▶ [TASK OBJECTIVE] Only the number is requested. Tally the lines of the data that hold the string "dumps".
[DATA PROVIDED Boundary: Start]
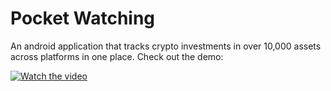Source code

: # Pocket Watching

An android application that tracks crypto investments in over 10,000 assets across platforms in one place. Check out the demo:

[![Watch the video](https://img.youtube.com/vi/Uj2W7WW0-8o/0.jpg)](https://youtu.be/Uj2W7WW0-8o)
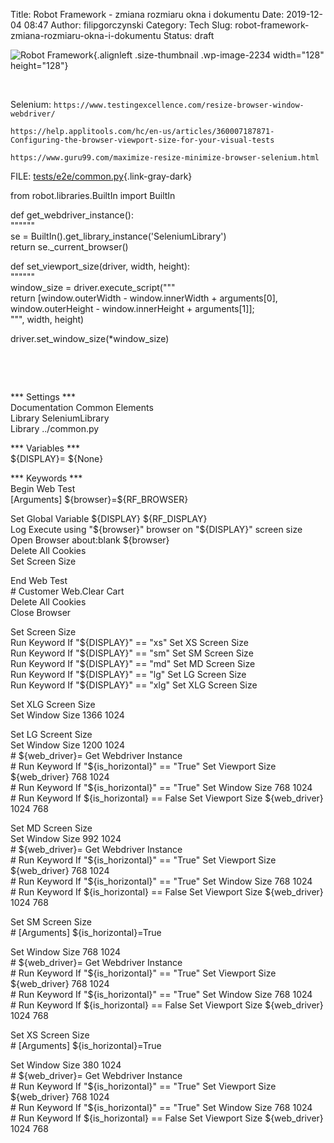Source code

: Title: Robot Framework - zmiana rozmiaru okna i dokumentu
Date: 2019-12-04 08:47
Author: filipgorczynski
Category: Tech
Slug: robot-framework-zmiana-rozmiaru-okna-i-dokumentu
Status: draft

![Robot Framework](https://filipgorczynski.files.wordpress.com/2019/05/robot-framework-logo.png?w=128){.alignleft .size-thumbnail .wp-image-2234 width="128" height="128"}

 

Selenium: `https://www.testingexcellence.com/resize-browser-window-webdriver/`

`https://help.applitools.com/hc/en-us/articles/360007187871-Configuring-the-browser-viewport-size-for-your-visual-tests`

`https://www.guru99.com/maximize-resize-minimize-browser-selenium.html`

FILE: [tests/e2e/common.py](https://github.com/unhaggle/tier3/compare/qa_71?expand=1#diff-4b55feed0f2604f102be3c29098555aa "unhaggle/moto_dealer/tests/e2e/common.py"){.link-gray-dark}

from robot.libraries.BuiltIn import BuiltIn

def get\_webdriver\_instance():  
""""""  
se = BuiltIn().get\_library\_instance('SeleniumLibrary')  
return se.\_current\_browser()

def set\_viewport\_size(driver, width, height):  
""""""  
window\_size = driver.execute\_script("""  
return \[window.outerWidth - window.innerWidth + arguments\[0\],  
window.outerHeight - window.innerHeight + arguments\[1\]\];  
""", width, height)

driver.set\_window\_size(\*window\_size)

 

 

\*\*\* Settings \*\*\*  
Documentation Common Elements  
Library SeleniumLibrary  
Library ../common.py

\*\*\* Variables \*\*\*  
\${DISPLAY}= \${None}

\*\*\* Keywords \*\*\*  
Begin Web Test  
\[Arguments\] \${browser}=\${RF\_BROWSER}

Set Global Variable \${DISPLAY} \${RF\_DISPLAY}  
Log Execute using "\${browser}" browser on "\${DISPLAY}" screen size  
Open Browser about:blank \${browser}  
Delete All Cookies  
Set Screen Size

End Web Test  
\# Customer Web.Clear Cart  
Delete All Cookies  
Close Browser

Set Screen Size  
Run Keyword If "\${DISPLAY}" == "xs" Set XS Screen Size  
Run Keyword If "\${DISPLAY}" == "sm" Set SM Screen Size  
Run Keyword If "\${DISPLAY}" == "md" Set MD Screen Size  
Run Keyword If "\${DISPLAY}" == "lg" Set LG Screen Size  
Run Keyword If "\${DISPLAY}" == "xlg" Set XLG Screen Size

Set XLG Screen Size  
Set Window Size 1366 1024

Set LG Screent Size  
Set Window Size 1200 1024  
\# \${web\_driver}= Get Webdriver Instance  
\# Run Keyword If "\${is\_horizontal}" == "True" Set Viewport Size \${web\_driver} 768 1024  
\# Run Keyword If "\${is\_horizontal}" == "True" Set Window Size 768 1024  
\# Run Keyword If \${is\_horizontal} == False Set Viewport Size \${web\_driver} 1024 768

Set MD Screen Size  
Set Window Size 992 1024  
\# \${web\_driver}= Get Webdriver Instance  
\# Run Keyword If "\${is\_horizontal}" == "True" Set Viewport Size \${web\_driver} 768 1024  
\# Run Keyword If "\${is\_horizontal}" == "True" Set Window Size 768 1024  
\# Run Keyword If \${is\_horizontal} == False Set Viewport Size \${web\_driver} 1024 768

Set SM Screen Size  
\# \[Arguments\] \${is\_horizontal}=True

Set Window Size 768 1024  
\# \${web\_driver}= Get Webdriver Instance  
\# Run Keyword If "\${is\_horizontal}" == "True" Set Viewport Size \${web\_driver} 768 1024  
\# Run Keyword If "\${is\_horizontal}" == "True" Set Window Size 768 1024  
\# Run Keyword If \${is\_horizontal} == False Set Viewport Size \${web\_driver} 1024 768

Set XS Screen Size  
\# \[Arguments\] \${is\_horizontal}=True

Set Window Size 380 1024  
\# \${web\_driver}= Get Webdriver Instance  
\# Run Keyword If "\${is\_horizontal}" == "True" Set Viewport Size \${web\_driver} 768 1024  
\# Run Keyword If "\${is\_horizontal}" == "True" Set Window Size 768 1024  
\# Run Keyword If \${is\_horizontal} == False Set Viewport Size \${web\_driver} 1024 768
[DATA PROVIDED Boundary: End]
[DATA PROVIDED Boundary: Start]
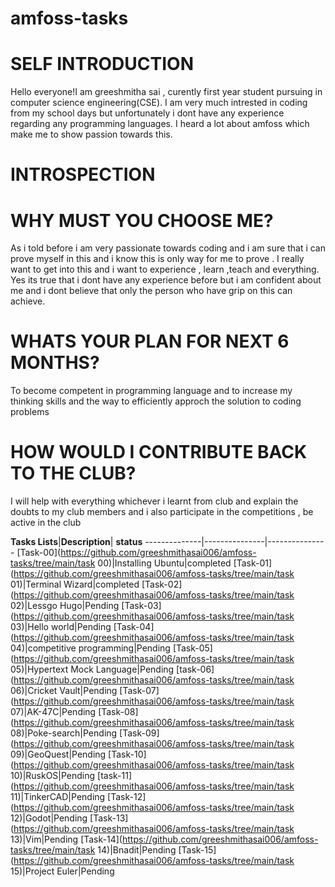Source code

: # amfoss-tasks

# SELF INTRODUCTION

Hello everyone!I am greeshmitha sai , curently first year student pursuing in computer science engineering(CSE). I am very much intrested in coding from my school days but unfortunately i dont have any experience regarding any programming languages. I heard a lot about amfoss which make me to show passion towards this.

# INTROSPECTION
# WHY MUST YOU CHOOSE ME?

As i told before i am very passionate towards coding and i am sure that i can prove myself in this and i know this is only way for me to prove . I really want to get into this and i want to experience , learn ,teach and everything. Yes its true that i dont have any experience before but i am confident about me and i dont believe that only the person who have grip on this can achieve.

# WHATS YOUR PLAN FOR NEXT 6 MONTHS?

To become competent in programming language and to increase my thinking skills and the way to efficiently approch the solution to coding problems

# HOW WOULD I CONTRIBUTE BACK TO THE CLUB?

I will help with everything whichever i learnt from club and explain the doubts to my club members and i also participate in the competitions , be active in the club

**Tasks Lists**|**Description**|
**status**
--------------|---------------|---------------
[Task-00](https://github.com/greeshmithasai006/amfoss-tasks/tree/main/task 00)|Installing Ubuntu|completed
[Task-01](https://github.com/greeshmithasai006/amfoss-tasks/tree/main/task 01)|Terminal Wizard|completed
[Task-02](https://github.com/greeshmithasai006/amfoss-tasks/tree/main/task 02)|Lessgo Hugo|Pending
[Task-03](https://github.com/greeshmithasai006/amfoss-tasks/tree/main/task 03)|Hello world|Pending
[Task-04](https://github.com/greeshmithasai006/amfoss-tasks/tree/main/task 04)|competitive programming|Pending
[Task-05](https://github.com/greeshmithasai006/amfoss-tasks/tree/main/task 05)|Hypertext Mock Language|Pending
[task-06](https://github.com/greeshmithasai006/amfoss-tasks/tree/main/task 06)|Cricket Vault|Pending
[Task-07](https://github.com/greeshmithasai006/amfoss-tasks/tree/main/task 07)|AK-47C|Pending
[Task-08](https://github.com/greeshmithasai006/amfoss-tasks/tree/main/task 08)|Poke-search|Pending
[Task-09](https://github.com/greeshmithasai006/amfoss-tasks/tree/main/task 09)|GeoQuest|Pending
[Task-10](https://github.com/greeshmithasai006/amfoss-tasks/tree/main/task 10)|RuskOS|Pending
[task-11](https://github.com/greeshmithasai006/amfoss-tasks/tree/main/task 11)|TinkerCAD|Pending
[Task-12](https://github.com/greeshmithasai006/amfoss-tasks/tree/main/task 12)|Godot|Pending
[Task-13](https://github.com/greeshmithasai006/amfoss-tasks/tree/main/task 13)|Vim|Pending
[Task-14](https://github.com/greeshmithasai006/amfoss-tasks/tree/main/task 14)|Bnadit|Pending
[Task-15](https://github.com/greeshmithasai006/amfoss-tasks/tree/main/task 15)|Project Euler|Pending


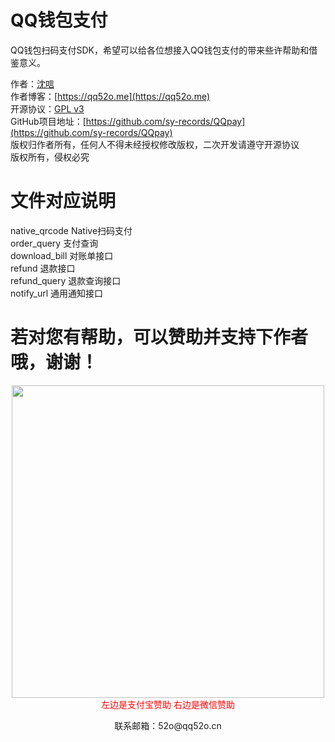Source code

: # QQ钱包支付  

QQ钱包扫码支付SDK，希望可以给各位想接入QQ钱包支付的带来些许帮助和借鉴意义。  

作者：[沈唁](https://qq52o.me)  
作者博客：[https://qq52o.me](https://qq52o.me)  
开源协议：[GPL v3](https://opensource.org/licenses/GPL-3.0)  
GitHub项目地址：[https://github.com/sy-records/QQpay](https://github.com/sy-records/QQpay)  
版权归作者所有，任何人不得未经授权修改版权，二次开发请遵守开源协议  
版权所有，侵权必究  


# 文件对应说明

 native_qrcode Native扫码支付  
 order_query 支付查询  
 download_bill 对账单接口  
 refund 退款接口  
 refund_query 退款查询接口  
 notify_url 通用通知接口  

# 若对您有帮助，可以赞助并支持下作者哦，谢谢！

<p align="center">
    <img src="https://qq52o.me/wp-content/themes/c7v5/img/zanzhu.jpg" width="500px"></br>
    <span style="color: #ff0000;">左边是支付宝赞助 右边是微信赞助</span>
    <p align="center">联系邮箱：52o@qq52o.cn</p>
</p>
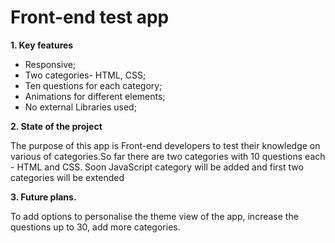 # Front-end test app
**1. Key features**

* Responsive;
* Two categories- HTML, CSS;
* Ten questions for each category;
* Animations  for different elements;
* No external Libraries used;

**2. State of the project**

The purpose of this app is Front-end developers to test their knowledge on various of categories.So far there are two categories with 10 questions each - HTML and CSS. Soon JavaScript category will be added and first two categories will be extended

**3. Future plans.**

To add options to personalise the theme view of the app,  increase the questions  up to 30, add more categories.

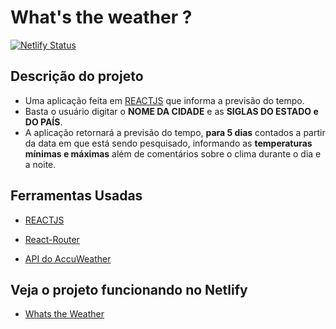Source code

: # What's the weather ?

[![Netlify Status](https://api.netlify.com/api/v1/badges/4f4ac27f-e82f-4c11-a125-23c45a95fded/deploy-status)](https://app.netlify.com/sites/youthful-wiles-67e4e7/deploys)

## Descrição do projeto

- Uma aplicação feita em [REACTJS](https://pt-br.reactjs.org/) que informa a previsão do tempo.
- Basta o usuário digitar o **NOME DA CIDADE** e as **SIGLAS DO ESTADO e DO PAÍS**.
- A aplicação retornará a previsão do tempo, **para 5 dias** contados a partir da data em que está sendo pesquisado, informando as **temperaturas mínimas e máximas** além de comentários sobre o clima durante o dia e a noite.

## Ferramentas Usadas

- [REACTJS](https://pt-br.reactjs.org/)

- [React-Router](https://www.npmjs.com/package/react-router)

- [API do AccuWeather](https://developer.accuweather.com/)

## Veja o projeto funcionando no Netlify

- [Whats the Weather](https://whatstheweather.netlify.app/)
[DATA PROVIDED Boundary: End]
[DATA PROVIDED Boundary: Start]
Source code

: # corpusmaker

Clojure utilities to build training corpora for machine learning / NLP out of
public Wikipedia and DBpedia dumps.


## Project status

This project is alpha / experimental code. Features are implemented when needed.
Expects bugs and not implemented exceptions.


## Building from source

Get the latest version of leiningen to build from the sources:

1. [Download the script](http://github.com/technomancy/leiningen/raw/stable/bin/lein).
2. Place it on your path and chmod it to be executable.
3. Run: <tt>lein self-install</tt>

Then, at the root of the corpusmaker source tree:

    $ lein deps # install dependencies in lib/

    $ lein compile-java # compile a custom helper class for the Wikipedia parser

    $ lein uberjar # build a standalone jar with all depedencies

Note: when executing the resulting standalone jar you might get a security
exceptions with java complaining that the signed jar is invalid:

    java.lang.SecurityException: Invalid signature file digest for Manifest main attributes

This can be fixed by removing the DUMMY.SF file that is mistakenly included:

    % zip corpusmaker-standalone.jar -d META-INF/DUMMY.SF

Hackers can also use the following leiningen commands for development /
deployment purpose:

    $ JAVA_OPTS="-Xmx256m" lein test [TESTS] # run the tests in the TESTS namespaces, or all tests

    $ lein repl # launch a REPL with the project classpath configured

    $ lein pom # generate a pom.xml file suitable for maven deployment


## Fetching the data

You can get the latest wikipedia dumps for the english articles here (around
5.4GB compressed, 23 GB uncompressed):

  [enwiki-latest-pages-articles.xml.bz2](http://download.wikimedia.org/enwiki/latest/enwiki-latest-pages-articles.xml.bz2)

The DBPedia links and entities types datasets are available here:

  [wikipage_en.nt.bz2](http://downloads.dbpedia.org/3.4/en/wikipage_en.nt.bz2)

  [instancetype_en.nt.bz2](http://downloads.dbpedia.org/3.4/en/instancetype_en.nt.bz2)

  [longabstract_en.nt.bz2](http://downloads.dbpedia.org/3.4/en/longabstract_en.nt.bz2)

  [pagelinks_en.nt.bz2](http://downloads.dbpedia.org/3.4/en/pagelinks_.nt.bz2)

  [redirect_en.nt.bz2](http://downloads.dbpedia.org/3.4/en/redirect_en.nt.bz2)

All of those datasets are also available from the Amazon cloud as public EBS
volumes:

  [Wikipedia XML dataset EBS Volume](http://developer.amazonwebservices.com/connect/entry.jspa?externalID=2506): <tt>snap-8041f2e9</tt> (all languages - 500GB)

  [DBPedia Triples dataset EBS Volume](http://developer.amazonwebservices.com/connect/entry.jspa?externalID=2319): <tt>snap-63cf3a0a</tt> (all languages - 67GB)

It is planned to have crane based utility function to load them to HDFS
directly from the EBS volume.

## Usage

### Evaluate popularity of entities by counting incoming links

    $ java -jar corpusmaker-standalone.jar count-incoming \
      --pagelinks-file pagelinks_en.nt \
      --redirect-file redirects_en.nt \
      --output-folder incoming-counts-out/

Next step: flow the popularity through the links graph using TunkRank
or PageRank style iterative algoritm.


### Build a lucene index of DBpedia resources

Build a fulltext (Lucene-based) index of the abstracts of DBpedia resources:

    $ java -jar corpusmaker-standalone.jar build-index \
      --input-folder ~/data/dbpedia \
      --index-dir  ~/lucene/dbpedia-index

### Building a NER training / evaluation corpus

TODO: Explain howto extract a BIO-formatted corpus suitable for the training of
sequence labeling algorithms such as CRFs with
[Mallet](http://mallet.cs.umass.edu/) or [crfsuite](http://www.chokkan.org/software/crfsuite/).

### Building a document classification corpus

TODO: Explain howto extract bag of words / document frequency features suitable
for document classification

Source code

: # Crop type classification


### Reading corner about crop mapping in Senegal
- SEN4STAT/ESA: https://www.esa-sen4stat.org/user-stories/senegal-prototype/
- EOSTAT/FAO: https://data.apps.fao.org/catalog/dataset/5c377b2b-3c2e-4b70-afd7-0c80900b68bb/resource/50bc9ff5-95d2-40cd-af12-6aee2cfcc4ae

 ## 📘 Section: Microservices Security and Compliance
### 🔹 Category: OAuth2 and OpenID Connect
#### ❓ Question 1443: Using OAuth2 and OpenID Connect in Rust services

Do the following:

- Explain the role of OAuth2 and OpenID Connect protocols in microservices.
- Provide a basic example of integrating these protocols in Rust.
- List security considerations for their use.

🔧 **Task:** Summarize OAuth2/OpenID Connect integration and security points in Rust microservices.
[DATA PROVIDED Boundary: End]
▶ [SOLUTION TO THIS PROBLEM] 2